[Extracted records]
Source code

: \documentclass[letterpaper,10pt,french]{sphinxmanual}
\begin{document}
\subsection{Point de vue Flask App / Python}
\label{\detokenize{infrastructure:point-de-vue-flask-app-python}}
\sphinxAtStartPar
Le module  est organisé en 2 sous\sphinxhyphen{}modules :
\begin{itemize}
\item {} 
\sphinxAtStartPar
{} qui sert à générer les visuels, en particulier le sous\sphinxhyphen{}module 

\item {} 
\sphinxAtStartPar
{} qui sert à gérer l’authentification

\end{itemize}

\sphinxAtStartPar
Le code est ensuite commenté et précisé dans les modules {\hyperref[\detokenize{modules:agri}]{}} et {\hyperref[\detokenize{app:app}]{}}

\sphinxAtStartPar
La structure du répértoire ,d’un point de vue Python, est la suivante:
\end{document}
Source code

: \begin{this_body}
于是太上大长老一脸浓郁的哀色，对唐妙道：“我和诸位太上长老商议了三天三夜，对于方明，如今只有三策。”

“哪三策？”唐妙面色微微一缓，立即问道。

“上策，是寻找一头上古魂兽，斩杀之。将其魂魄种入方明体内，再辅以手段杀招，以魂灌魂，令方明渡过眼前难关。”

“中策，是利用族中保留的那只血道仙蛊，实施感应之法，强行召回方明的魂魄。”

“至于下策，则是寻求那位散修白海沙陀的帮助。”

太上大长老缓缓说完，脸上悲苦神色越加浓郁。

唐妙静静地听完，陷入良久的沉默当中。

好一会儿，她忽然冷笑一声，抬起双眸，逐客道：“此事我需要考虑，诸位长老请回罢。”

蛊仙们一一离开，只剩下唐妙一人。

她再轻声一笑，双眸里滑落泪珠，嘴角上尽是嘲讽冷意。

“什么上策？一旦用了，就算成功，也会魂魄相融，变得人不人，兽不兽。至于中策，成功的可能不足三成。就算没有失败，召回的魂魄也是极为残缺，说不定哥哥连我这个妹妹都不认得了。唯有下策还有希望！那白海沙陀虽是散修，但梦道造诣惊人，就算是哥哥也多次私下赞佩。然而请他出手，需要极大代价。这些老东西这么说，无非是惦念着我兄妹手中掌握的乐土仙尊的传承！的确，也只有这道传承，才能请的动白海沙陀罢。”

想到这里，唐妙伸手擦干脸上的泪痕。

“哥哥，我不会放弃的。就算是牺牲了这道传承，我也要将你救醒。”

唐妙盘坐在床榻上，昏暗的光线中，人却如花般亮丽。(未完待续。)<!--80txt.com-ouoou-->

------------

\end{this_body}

[Task instructions]
Where a line of the data holds the word "sphinxhyphen", copy that line.

[Written solution]
Le module  est organisé en 2 sous\sphinxhyphen{}modules :
{} qui sert à générer les visuels, en particulier le sous\sphinxhyphen{}module 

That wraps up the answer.